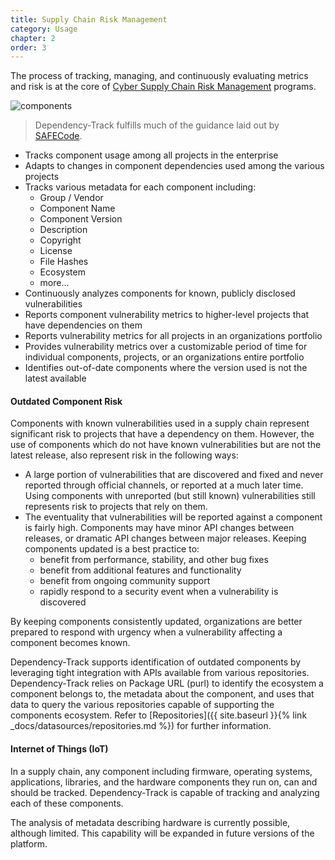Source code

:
 ```yaml
---
title: Supply Chain Risk Management
category: Usage
chapter: 2
order: 3
---
```


The process of tracking, managing, and continuously evaluating metrics and risk is at the core of
[Cyber Supply Chain Risk Management](https://csrc.nist.gov/Projects/Supply-Chain-Risk-Management) programs. 

![components](/images/screenshots/components.png)

> Dependency-Track fulfills much of the guidance laid out by [SAFECode](https://www.safecode.org/wp-content/uploads/2017/05/SAFECode_TPC_Whitepaper.pdf).

* Tracks component usage among all projects in the enterprise
* Adapts to changes in component dependencies used among the various projects
* Tracks various metadata for each component including:
  * Group / Vendor
  * Component Name
  * Component Version
  * Description
  * Copyright
  * License
  * File Hashes
  * Ecosystem
  * more...
* Continuously analyzes components for known, publicly disclosed vulnerabilities
* Reports component vulnerability metrics to higher-level projects that have dependencies on them
* Reports vulnerability metrics for all projects in an organizations portfolio
* Provides vulnerability metrics over a customizable period of time for individual components, projects, or an 
organizations entire portfolio
* Identifies out-of-date components where the version used is not the latest available

#### Outdated Component Risk

Components with known vulnerabilities used in a supply chain represent significant risk to projects that have
a dependency on them. However, the use of components which do not have known vulnerabilities 
but are not the latest release, also represent risk in the following ways:
* A large portion of vulnerabilities that are discovered and fixed and never reported through official channels, or
reported at a much later time. Using components with unreported (but still known) vulnerabilities still represents risk
to projects that rely on them.
* The eventuality that vulnerabilities will be reported against a component is fairly high. Components may have
minor API changes between releases, or dramatic API changes between major releases. Keeping components updated is a 
best practice to:
  * benefit from performance, stability, and other bug fixes
  * benefit from additional features and functionality
  * benefit from ongoing community support
  * rapidly respond to a security event when a vulnerability is discovered

By keeping components consistently updated, organizations are better prepared to respond with urgency when a vulnerability
affecting a component becomes known.

Dependency-Track supports identification of outdated components by leveraging tight integration with APIs available
from various repositories. Dependency-Track relies on Package URL (purl) to identify the ecosystem a component belongs 
to, the metadata about the component, and uses that data to query the various repositories capable of supporting the 
components ecosystem. Refer to [Repositories]({{ site.baseurl }}{% link _docs/datasources/repositories.md %}) for 
further information.

#### Internet of Things (IoT)

In a supply chain, any component including firmware, operating systems, applications, libraries, and the hardware 
components they run on, can and should be tracked. Dependency-Track is capable of tracking and analyzing each of
these components.

The analysis of metadata describing hardware is currently possible, although limited. This capability will be expanded 
in future versions of the platform.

What you should do. Nothing but the lines from the one containing "to, the metadata" through the last line of the listing should be output, each exactly as written.

Your response.
to, the metadata about the component, and uses that data to query the various repositories capable of supporting the 
components ecosystem. Refer to [Repositories]({{ site.baseurl }}{% link _docs/datasources/repositories.md %}) for 
further information.

#### Internet of Things (IoT)

In a supply chain, any component including firmware, operating systems, applications, libraries, and the hardware 
components they run on, can and should be tracked. Dependency-Track is capable of tracking and analyzing each of
these components.

The analysis of metadata describing hardware is currently possible, although limited. This capability will be expanded 
in future versions of the platform.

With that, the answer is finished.